[What is expected] In your copy, reproduce each entry exactly and leave out the pictures.
[Opening Available data section]
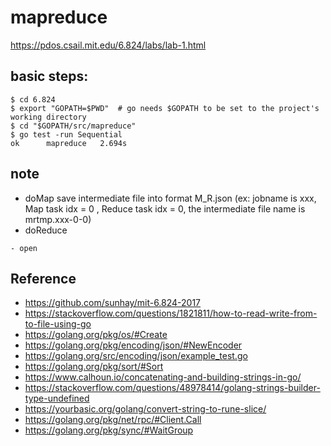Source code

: # mapreduce
https://pdos.csail.mit.edu/6.824/labs/lab-1.html
## basic steps:
```
$ cd 6.824
$ export "GOPATH=$PWD"  # go needs $GOPATH to be set to the project's working directory
$ cd "$GOPATH/src/mapreduce"
$ go test -run Sequential
ok  	mapreduce	2.694s
```

## note
*  doMap save intermediate file into format M_R.json (ex: jobname is xxx, Map task idx = 0 , Reduce task idx = 0, the intermediate file name is mrtmp.xxx-0-0)
* doReduce
```
- open
```

## Reference
* https://github.com/sunhay/mit-6.824-2017
* https://stackoverflow.com/questions/1821811/how-to-read-write-from-to-file-using-go
* https://golang.org/pkg/os/#Create
* https://golang.org/pkg/encoding/json/#NewEncoder
* https://golang.org/src/encoding/json/example_test.go
* https://golang.org/pkg/sort/#Sort
* https://www.calhoun.io/concatenating-and-building-strings-in-go/
* https://stackoverflow.com/questions/48978414/golang-strings-builder-type-undefined
* https://yourbasic.org/golang/convert-string-to-rune-slice/
* https://golang.org/pkg/net/rpc/#Client.Call
* https://golang.org/pkg/sync/#WaitGroup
[Closing Available data section]
[Solution below]
Source code

: # mapreduce
https://pdos.csail.mit.edu/6.824/labs/lab-1.html
## basic steps:
```
$ cd 6.824
$ export "GOPATH=$PWD"  # go needs $GOPATH to be set to the project's working directory
$ cd "$GOPATH/src/mapreduce"
$ go test -run Sequential
ok  	mapreduce	2.694s
```

## note
*  doMap save intermediate file into format M_R.json (ex: jobname is xxx, Map task idx = 0 , Reduce task idx = 0, the intermediate file name is mrtmp.xxx-0-0)
* doReduce
```
- open
```

## Reference
* https://github.com/sunhay/mit-6.824-2017
* https://stackoverflow.com/questions/1821811/how-to-read-write-from-to-file-using-go
* https://golang.org/pkg/os/#Create
* https://golang.org/pkg/encoding/json/#NewEncoder
* https://golang.org/src/encoding/json/example_test.go
* https://golang.org/pkg/sort/#Sort
* https://www.calhoun.io/concatenating-and-building-strings-in-go/
* https://stackoverflow.com/questions/48978414/golang-strings-builder-type-undefined
* https://yourbasic.org/golang/convert-string-to-rune-slice/
* https://golang.org/pkg/net/rpc/#Client.Call
* https://golang.org/pkg/sync/#WaitGroup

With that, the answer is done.